All of these moves led to a financial default and another wave of impoverishment.
The Russian people have not named Vladimir Putin Il Duce (‘The Leader’). He has been identified as such, just as earlier in history in Italy, by those who saw arbitrariness and violence as a lesser evil than the loss of their elite privileges.
Fascists in Europe were largely brought to power by the struggle between social democrats and communists and generally fragmented democratic forces. However, in Russia, the new fascist regime has been formed as a consequence of the unwillingness of self-proclaimed democrats to share power with those who do not share their views on the direction of the further development of Russia but who would generally be forced to act in a democratic manner (The author reminds us of the transformation of communists, who staged an armed revolt in 1993, but later came to terms with the ruling regime, switched to peaceful campaigning and became the second largest political party in the parliament. – REM)

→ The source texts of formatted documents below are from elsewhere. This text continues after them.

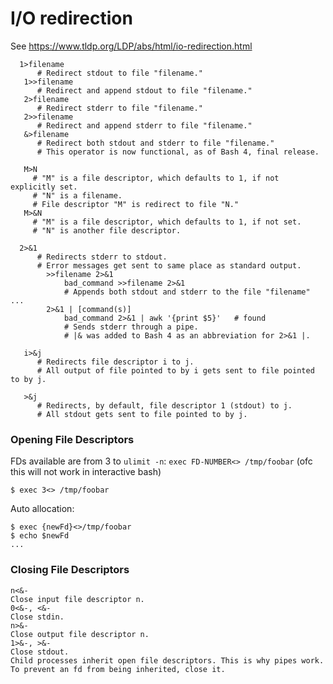 # I/O redirection

See https://www.tldp.org/LDP/abs/html/io-redirection.html

```
  1>filename
      # Redirect stdout to file "filename."
   1>>filename
      # Redirect and append stdout to file "filename."
   2>filename
      # Redirect stderr to file "filename."
   2>>filename
      # Redirect and append stderr to file "filename."
   &>filename
      # Redirect both stdout and stderr to file "filename."
      # This operator is now functional, as of Bash 4, final release.

   M>N
     # "M" is a file descriptor, which defaults to 1, if not explicitly set.
     # "N" is a filename.
     # File descriptor "M" is redirect to file "N."
   M>&N
     # "M" is a file descriptor, which defaults to 1, if not set.
     # "N" is another file descriptor.
```

```
  2>&1
      # Redirects stderr to stdout.
      # Error messages get sent to same place as standard output.
        >>filename 2>&1
            bad_command >>filename 2>&1
            # Appends both stdout and stderr to the file "filename" ...
        2>&1 | [command(s)]
            bad_command 2>&1 | awk '{print $5}'   # found
            # Sends stderr through a pipe.
            # |& was added to Bash 4 as an abbreviation for 2>&1 |.

   i>&j
      # Redirects file descriptor i to j.
      # All output of file pointed to by i gets sent to file pointed to by j.

   >&j
      # Redirects, by default, file descriptor 1 (stdout) to j.
      # All stdout gets sent to file pointed to by j.
```

### Opening File Descriptors

FDs available are from 3 to `ulimit -n`: `exec FD-NUMBER<> /tmp/foobar`
(ofc this will not work in interactive bash)
```
$ exec 3<> /tmp/foobar
```

Auto allocation:
```
$ exec {newFd}<>/tmp/foobar
$ echo $newFd
...
```

### Closing File Descriptors
```
n<&-
Close input file descriptor n.
0<&-, <&-
Close stdin.
n>&-
Close output file descriptor n.
1>&-, >&-
Close stdout.
Child processes inherit open file descriptors. This is why pipes work. To prevent an fd from being inherited, close it.
```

Of course, fascist regimes do not last forever - their leaders lose wars even with less serious opponents (and here, the parallels between today's Russia and Italy in the first half of the twentieth century are very appropriate). They are forced to adapt to the needs of economic development and geopolitical realities when left alone (one can recall here the evolution of the Franco regime).
However, the history of contemporary Russia provides a very important stimulus for reflection on trends which seemed to have already been appreciated and assimilated by the world by the end of the last century. It has been widely recognised that national humiliations and failures not only do not contribute to the formation of ‘normal’ countries - and Russia is no exception here - but also cannot make such humiliated countries safe for the world.

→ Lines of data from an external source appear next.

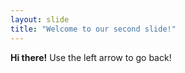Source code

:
 ```yaml
---
layout: slide
title: "Welcome to our second slide!"
---
```

**Hi there!**
Use the left arrow to go back!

As a result of this understanding, Germany and Italy were quickly integrated into Atlantic institutions after the Second World War (Italy became a founding member of NATO and Germany joined the alliance in 1955; both countries co-founded the European Economic Community in 1957); Spain was swiftly accepted into NATO and the EEC after the dismantling of the Franco regime. Russia, by contrast, was not included in the community of Western democracies in the 1990s - and today we, and the world, are largely bearing the brunt of that mistake.
As in other countries, fascism in Russia will not last forever. Today its ideology is even more outdated than in the first half of the twentieth century. |
The mistakes of the domestic Hindenburgs are unlikely to be repeated. However, I am convinced that it is just as important not to repeat the mistakes of the Western politicians of the 1990s, who sought, if not to isolate Russia, then to forget about it as a bad dream.
Fascism does not go away by itself - even when defeated, it does not go away without a trace. The countries that suffered from fascism in the past needed to go through a period in which fascism was intentionally eliminated, like the program of Denazification in Germany.
The main challenge in this elimination of fascism is that it can only be achieved by integrating formerly fascist countries into structures of the Western democratic world. We can see examples of how this was done with Italy, Germany and other societies that took a false step.